Die aussichtsreichsten Technologie-Start-ups

Sanwal’s Liste erhebt keinen Anspruch auf Unfehlbarkeit. „Natürlich werden nicht alle diese 531 Unternehmen 2016 an die Börse kommen.“ Von der CB-Insights Tech-IPO Pipeline aus dem Vorjahr kamen zwar nur 38 an die Börse. Zusammen nahmen sie 26 Milliarden Dollar ein. Allerdings gab es 2015 auch kein Tech-IPO, von der Aufspaltung Hewlett-Packards abgesehen, das nicht auf der Liste gewesen wäre.

Die CB-Insights Analyse fördert noch einige andere interessante Daten zutage: Die 531 börsenreifen US-Start-Ups haben bisher zusammen 89 Milliarden Dollar frisches Eigenkapital von Venture Capital - und anderen Fonds bekommen. Es gab 92 so genannte Mega-Finanzierungsrunden mit einem Volumen von mehr als 100 Millionen Dollar. Die Anzahl dieser Mega-Runden hat sich gegenüber 2015 mehr als verdoppelt. Noch 2011 hatte es nur sieben solche Megarunden gegeben, 2010 zwei.

Wenig überraschend: Mehr als die Hälfte der IPO-Kandidaten (291 Start-Ups) stammen aus Kalifornien, gefolgt von New York (64). Das meiste Geld steckt vorbörslich in Elektronik-Firmen, nämlich im Schnitt 139 Millionen Dollar an Wagniskapital.

Von theoretisch 1000 möglichen Punkten im Ranking erreichten die Software-Anbieter Mule Soft und Okta mit je 910 Punkten die meisten; auch der Abonnement- und Zahlungs-Abwickler Zuora, der gerade auch nach Deutschland expandiert, gilt mit 880 Punkten als sehr börsenreif.

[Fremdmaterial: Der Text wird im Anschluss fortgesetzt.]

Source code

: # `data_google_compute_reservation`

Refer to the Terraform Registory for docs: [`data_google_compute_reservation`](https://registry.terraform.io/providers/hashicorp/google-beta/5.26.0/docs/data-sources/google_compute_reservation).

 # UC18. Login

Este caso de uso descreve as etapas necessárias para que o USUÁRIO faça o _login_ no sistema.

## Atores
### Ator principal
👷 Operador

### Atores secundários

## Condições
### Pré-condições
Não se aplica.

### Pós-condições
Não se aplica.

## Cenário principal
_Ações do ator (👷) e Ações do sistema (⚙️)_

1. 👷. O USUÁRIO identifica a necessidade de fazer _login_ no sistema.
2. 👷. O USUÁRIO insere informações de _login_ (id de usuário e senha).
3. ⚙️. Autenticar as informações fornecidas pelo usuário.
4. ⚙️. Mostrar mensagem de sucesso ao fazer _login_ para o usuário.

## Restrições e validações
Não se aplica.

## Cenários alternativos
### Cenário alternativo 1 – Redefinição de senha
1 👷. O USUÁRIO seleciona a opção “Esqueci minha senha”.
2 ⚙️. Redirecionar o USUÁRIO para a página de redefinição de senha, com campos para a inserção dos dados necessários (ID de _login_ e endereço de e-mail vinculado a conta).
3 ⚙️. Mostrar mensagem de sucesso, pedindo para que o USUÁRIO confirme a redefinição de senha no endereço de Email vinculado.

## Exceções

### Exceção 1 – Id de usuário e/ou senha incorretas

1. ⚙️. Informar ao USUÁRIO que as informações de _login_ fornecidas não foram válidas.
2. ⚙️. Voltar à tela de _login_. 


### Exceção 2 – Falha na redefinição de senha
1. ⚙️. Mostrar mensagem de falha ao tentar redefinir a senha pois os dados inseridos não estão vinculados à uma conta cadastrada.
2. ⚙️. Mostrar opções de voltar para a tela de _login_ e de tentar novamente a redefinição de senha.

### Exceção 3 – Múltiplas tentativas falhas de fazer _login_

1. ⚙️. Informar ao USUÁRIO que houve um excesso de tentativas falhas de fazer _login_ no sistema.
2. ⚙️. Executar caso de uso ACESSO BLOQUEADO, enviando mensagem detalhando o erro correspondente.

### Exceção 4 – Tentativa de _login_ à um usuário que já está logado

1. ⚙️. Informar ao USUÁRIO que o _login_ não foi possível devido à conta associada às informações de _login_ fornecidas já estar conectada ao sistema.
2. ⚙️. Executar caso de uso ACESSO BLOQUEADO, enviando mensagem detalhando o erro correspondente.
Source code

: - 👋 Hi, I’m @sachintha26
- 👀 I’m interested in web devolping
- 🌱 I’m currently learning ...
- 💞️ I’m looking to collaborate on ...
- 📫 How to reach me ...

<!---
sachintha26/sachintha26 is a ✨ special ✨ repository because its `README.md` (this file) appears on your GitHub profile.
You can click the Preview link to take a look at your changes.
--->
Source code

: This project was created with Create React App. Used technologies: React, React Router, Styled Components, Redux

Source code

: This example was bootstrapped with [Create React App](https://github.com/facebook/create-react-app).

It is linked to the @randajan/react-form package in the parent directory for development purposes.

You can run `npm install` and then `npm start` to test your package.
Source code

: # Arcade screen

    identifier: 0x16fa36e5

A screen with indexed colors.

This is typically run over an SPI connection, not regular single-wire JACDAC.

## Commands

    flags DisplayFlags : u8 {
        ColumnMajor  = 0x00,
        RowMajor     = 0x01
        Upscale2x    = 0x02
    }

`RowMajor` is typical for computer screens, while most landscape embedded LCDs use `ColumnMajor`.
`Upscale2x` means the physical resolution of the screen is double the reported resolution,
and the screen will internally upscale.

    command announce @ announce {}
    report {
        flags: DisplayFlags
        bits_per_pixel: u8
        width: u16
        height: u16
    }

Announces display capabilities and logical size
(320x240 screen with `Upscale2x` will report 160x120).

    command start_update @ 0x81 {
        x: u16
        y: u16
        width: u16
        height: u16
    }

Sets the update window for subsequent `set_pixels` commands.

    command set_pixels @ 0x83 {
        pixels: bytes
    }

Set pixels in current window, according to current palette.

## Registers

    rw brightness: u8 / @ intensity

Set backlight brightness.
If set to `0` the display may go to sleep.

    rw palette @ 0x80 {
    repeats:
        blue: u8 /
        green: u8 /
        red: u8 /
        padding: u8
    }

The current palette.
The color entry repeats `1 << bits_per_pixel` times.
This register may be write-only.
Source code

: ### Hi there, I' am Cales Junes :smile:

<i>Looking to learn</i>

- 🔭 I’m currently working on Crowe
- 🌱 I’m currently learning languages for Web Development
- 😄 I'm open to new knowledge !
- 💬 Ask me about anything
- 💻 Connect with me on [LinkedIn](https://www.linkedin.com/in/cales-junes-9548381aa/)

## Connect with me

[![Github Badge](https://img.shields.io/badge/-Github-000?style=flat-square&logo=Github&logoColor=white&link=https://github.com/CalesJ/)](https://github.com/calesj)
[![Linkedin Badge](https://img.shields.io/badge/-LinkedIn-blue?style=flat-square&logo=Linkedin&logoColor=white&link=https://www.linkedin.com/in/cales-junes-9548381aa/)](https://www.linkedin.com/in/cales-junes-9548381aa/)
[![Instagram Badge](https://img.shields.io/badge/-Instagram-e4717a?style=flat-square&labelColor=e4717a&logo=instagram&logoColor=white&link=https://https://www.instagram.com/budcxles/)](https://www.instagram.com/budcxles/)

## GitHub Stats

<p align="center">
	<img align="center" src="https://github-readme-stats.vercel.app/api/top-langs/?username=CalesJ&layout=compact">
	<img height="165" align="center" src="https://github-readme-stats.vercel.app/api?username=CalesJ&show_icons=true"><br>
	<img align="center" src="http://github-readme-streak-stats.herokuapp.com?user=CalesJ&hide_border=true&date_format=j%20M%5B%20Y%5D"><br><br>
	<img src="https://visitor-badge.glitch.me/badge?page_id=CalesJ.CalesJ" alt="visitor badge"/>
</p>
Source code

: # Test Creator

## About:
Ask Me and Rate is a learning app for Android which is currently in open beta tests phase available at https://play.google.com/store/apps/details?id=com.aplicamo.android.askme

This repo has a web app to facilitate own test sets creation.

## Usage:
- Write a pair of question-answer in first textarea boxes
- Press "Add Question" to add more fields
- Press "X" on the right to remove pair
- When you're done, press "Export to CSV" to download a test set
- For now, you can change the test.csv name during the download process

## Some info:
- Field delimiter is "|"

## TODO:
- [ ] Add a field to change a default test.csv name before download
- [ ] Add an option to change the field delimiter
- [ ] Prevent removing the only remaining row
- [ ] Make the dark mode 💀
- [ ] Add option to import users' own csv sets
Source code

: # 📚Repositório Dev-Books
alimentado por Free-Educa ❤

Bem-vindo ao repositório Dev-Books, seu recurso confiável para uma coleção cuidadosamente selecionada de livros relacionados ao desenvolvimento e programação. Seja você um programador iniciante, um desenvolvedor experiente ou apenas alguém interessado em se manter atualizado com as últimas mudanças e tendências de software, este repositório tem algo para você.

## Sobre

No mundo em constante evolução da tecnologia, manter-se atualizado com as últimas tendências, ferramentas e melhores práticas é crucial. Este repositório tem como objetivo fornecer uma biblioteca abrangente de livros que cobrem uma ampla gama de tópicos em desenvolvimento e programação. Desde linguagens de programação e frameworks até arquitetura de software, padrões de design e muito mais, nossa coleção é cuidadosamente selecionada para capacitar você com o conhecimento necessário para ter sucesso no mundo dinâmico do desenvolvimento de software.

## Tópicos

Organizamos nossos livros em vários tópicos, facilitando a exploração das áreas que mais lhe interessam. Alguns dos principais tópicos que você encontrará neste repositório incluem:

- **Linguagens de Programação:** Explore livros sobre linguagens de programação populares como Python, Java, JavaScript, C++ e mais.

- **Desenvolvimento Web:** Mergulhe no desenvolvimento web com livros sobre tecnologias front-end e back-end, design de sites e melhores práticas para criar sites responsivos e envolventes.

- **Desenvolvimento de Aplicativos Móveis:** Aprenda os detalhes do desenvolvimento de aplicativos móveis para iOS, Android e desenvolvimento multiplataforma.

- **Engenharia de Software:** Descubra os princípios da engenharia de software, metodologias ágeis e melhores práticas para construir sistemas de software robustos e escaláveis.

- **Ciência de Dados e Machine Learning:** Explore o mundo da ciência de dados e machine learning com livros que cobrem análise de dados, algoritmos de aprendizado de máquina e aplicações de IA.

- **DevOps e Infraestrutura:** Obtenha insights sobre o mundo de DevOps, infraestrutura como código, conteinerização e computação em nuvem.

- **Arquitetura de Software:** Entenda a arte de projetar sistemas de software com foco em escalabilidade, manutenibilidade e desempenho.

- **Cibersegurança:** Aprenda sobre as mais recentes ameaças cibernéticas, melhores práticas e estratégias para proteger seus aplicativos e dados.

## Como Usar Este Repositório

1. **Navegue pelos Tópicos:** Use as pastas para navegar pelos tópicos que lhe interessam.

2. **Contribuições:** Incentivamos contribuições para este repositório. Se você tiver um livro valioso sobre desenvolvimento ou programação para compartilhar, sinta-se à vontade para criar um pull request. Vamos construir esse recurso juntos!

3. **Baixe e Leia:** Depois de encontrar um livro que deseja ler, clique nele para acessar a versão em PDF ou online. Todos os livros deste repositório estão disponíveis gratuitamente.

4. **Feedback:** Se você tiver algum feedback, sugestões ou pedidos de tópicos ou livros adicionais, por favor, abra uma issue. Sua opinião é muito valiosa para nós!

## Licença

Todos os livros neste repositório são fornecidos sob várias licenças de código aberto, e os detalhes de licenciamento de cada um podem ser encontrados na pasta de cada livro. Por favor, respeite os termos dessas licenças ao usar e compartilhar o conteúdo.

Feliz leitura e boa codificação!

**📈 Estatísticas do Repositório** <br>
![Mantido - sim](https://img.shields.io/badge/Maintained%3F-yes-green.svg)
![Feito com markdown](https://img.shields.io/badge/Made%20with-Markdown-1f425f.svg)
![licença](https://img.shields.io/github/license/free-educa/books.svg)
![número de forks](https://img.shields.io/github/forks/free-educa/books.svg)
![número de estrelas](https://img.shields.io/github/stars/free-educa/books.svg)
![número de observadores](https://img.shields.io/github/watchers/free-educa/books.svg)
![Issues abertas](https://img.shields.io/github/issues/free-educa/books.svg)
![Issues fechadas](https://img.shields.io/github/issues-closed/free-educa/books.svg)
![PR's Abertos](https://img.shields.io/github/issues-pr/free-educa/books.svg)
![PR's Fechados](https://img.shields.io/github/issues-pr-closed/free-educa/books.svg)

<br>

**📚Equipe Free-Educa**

Zuora wurde erst 2007 gegründet, der Finanzdienstleister wickelt Zahlungsströme für Abos ab und analysiert die Daten für seine Kunden, etwa Musikstreamer Spotify, Videoplattform Netflix oder Verlage. Salesforce-Gründer Marc Benioff ist ein prominenter Unterstützer von Zuora. Das Start-up bekam bisher von 17 unterschiedlichen Investoren 243 Millionen Dollar in insgesamt sechs Finanzierungsrunden. Der Wert des Unternehmens wird auf weit mehr als eine Milliarde Dollar geschätzt.

Ebenso aussichtsreich sind Okta und MuleSoft. Okta aus San Francisco bietet Sicherheitssoftware an. Das Geschäftsfeld ist sehr lukrativ. Mit Andreessen Horowitz und Sequoia sind zwei der namhaftesten Risikokapitalgeber an Bord. Die Plattform von MuleSoft ermöglicht es den Kunden (ausschließlich Firmen, kein Privatkundengeschäft) über eine Programmierschnittstelle (API) verschiedene eigene und fremde Software zu kombinieren. Das Unternehmen hat bereits Kunden im mehr als 60 Ländern, darunter etwa BMW und Boeing. Auch hier hat Multimilliardär Marc Benioff als Investor über Salesforce Ventures seine Finger im Spiel. Insgesamt konnte sich Mule bisher in sieben Finanzierungsrunden 260 Millionen Dollar sichern.